* [GOAL OF THE EXERCISE]: Lines in which "property" appears should be pulled from the data below.

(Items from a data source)
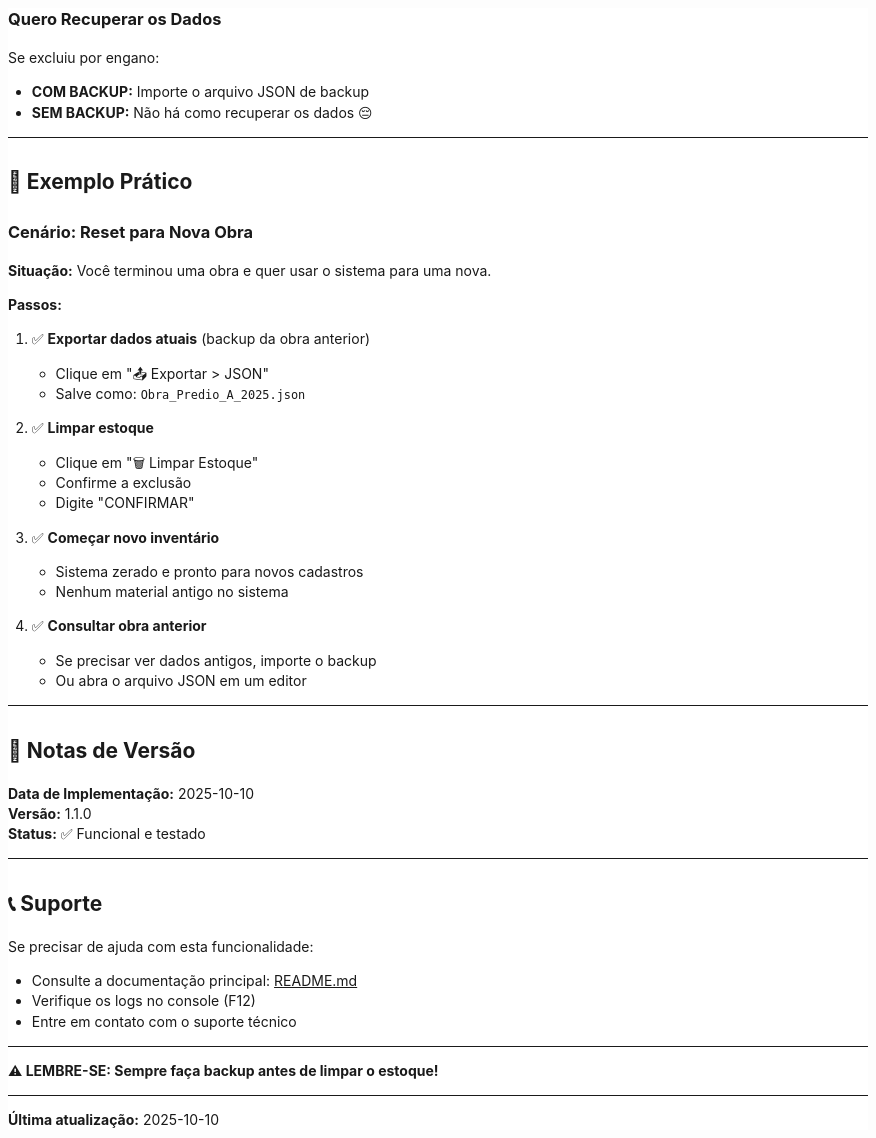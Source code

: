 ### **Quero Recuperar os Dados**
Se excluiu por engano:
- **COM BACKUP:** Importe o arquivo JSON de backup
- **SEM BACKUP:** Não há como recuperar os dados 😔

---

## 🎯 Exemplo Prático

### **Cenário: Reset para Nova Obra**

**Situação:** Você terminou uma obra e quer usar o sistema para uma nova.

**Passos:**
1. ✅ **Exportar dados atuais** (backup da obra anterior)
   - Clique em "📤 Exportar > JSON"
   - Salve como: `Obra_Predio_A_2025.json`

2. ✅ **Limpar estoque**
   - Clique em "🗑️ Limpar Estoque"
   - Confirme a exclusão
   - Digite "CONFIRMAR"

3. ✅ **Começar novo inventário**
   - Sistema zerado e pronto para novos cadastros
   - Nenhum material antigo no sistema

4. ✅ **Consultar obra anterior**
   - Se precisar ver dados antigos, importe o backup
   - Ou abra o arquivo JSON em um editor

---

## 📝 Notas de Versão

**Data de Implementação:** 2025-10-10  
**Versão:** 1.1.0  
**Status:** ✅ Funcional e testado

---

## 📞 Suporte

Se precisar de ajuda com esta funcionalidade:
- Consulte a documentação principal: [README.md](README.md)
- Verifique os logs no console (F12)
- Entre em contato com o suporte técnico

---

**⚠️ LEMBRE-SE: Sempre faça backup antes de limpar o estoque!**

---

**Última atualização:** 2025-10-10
...
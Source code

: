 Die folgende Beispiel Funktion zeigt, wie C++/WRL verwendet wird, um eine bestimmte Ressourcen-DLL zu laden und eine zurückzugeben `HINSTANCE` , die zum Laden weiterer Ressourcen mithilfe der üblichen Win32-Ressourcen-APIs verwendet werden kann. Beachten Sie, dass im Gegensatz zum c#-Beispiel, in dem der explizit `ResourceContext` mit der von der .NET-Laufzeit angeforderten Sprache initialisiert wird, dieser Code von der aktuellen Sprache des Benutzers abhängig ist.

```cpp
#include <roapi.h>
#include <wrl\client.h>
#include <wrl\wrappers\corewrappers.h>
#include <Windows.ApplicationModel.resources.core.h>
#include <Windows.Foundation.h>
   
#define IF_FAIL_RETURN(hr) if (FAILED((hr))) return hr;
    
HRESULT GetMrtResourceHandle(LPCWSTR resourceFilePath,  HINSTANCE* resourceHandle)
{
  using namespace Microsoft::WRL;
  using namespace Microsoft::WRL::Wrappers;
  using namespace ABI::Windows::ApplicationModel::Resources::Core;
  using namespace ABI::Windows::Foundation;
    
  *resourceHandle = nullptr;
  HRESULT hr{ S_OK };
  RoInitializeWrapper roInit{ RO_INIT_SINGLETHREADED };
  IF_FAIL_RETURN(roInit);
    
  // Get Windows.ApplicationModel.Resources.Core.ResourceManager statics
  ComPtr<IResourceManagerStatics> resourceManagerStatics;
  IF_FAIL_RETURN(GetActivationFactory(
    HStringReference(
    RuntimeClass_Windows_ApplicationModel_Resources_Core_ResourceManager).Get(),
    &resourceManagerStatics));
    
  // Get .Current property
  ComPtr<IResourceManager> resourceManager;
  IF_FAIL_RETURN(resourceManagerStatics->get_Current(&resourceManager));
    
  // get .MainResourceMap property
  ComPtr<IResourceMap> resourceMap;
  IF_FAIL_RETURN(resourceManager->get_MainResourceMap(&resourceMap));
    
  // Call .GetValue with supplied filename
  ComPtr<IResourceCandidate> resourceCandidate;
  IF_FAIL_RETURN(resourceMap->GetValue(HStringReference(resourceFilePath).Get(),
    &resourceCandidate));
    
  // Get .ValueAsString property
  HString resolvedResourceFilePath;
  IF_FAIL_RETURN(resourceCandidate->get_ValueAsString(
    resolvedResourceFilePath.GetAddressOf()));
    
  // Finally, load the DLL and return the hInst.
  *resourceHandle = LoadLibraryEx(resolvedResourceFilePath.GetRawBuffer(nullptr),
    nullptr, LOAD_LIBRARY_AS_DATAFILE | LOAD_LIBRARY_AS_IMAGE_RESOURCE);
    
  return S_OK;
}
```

* [YOUR SOLUTION]:
  // Get .Current property
  // get .MainResourceMap property
  // Get .ValueAsString property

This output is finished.